Les propositions du comité Balladur pour « rééquilibrer les pouvoirs » et « rendre la Ve République plus démocratique » ont été dévoilées fin octobre… dans une quasi-indifférence. Elles auraient pourtant mérités une vague d’indignation sans pareille de la part de tous les démocrates et républicains. Il ne s’agit pas en effet d’une réformette institutionnelle de plus. On assiste là à un véritable changement de régime.
D’un régime gaullien semi-présidentiel, on se dirige aujourd’hui vers un régime ultra-présidentiel sans équivalent en démocratie, si ce n’est celle de Russie... Derrière des dizaines et des dizaines de propositions feignant de renforcer les pouvoirs du Parlement et des citoyens se cachent en effet une révolution institutionnelle gravissime. Une constitutionnaliste, Marie-Anne Cohendet, le soulignait : « 70 propositions sont là pour masquer 7 mots assassins » : « Il (le Président) définit la politique de la nation ».

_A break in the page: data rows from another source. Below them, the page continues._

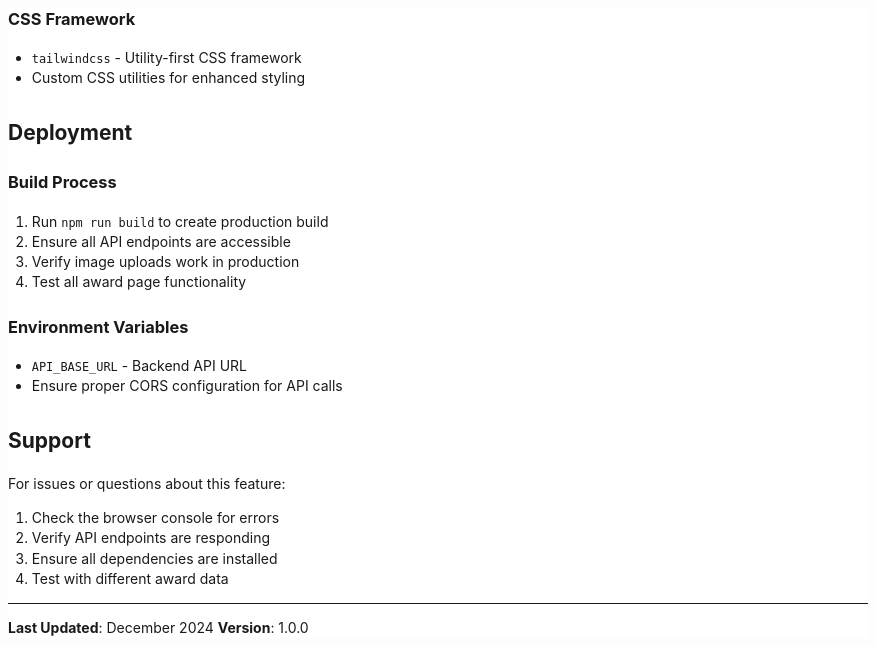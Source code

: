 ### CSS Framework
- `tailwindcss` - Utility-first CSS framework
- Custom CSS utilities for enhanced styling

## Deployment

### Build Process
1. Run `npm run build` to create production build
2. Ensure all API endpoints are accessible
3. Verify image uploads work in production
4. Test all award page functionality

### Environment Variables
- `API_BASE_URL` - Backend API URL
- Ensure proper CORS configuration for API calls

## Support

For issues or questions about this feature:
1. Check the browser console for errors
2. Verify API endpoints are responding
3. Ensure all dependencies are installed
4. Test with different award data

---

**Last Updated**: December 2024
**Version**: 1.0.0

Ces sept mots consistent à modifier ensemble les articles 5 et 20 de la Constitution pour que ce soit le président qui définisse la politique de la nation et non plus le gouvernement. Ces quelques mots suffisent alors à détruire le lien essentiel qui existe en démocratie entre le pouvoir et la responsabilité. Ainsi, celui qui aurait désormais à mener la politique de la nation n’aurait plus de compte à rendre à personne. Drôle de rééquilibrage des pouvoirs !
Non content d’échapper au contrôle du Parlement, son droit de dissolution, incontestable arme d’intimidation, est conservé et, pire, est proposé de tenir le même jour le second tour de l’élection présidentielle et le premier tour de l’élection législative. L’élection des députés sera ainsi subordonnée et confondue à celle du Président, laissant la part belle à l’image sur les idées.
Clou du spectacle, est proposé que le Président de la République rende compte de son action devant la représentation nationale… sans le moindre vote sanction. Ni plus ni moins qu’un instrument digne des lits de justice de l’Ancien Régime, au bénéfice exclusif du Président.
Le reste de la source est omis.